Sunday, November 28, 2010

Night and Literary Quality

Night is an incredible book that recounts a tale from the Holocaust. Making this a personal account rather than a historical one adds more depth that no History book could do. When you read a book from history, you tend to look at it from the outside in. Also, since it’s from History we think it’s from a long time ago. People forget that the Holocaust was a recent event and some of those people in the Holocaust are still alive today. We become disconnected to the horrors these people faced in the concentration camps.

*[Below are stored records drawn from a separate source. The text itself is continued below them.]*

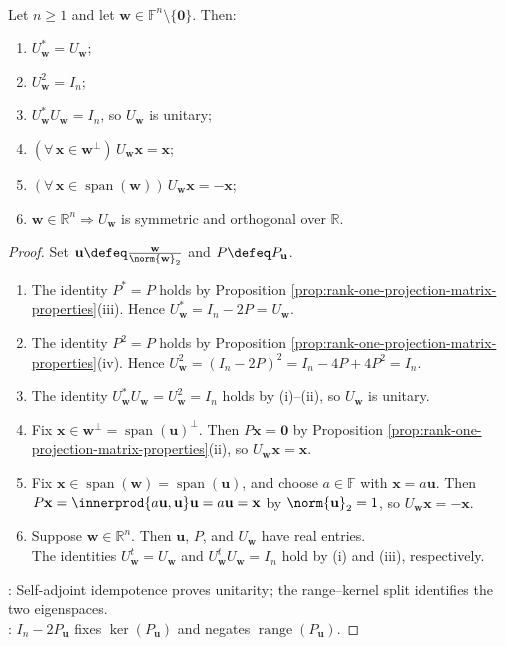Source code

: \begin{theorem} \label{thm:householder-matrix-properties} \\
Let $n\geq1$ and let $\mathbf{w}\in\mathbb{F}^n\setminus\{\mathbf{0}\}$. Then:
\begin{enumerate}[label=(\roman*)]
\setlength{\itemsep}{0pt}
\item $U_{\mathbf{w}}^*=U_{\mathbf{w}}$;
\item $U_{\mathbf{w}}^2=I_n$;
\item $U_{\mathbf{w}}^*U_{\mathbf{w}}=I_n$, so $U_{\mathbf{w}}$ is unitary;
\item $(\forall\,\mathbf{x}\in\mathbf{w}^{\perp})\,U_{\mathbf{w}}\mathbf{x}=\mathbf{x}$;
\item $(\forall\,\mathbf{x}\in\operatorname{span}(\mathbf{w}))\,U_{\mathbf{w}}\mathbf{x}=-\mathbf{x}$;
\item $\mathbf{w}\in\mathbb{R}^n\Longrightarrow U_{\mathbf{w}}$ is symmetric and orthogonal over $\mathbb{R}$.
\end{enumerate}
\begin{proof}
Set $\mathbf{u}\defeq\frac{\mathbf{w}}{\norm{\mathbf{w}}_2}$ and $P\defeq P_{\mathbf{u}}$.
\begin{enumerate}[label=(\roman*)]
\setlength{\itemsep}{0pt}
\item The identity $P^*=P$ holds by Proposition \ref{prop:rank-one-projection-matrix-properties}(iii). Hence $U_{\mathbf{w}}^*=I_n-2P=U_{\mathbf{w}}$.
\item The identity $P^2=P$ holds by Proposition \ref{prop:rank-one-projection-matrix-properties}(iv). Hence $U_{\mathbf{w}}^2=(I_n-2P)^2=I_n-4P+4P^2=I_n$.
\item The identity $U_{\mathbf{w}}^*U_{\mathbf{w}}=U_{\mathbf{w}}^2=I_n$ holds by (i)--(ii), so $U_{\mathbf{w}}$ is unitary.
\item Fix $\mathbf{x}\in\mathbf{w}^{\perp}=\operatorname{span}(\mathbf{u})^{\perp}$. Then $P\mathbf{x}=\mathbf{0}$ by Proposition \ref{prop:rank-one-projection-matrix-properties}(ii), so $U_{\mathbf{w}}\mathbf{x}=\mathbf{x}$.
\item Fix $\mathbf{x}\in\operatorname{span}(\mathbf{w})=\operatorname{span}(\mathbf{u})$, and choose $a\in\mathbb{F}$ with $\mathbf{x}=a\mathbf{u}$. Then $P\mathbf{x}=\innerprod{a\mathbf{u},\mathbf{u}}\mathbf{u}=a\mathbf{u}=\mathbf{x}$ by $\norm{\mathbf{u}}_2=1$, so $U_{\mathbf{w}}\mathbf{x}=-\mathbf{x}$.
\item Suppose $\mathbf{w}\in\mathbb{R}^n$. Then $\mathbf{u}$, $P$, and $U_{\mathbf{w}}$ have real entries.\\
The identities $U_{\mathbf{w}}^t=U_{\mathbf{w}}$ and $U_{\mathbf{w}}^tU_{\mathbf{w}}=I_n$ hold by (i) and (iii), respectively.
\end{enumerate}
: Self-adjoint idempotence proves unitarity; the range--kernel split identifies the two eigenspaces.\\
: $I_n-2P_{\mathbf{u}}$ fixes $\ker(P_{\mathbf{u}})$ and negates $\operatorname{range}(P_{\mathbf{u}})$.
\end{proof}
\end{theorem}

The personal account puts the reader inside the bubble. It allows the readers to be able to relate to the characters in the story. It hits the readers not only on a mental level, but on an emotional level as well. It’s history, but it’s not. It’s a story, which could be our story.
There are literary qualities to this memoir: scope and intent and larger truth. Night covers a particular period in Wiesel’s life. It addresses the challenges he had during the Holocaust, mainly surviving. The result of it becomes the larger truth- losing hope, faith, and humanity during a horrific time in one’s life. Millions of people have went through the Holocaust, and millions more couldn’t fathom of what atrocities these people went through, however we can still relate. Our struggles aren’t as bad, but we still experience events that put us down-that make us wonder why bad things happen to us. We aren’t stealing bread crumbs from the dead, but we do curl up in bed hoping tomorrow will be better.
What Weisel did took a lot of guts. Writing something about your past is hard, writing something about your past that you want to forget is almost impossible. I don’t know if I can do it. I don’t even know if I have any difficult struggles to write about. I lived a pretty happy life compare to Wiesel’s so far. I’m sure I can write about my struggles of being poor, being Asian, or living in the shadows of my older successful brother, but that’s just life.  If I had to write about it, I would try to add humor to it, kind of like what Karr did for The Liar’s Club. I don’t like writing about gloomy events. I try to learn from them as much as I can, and when I do I try and forget about it.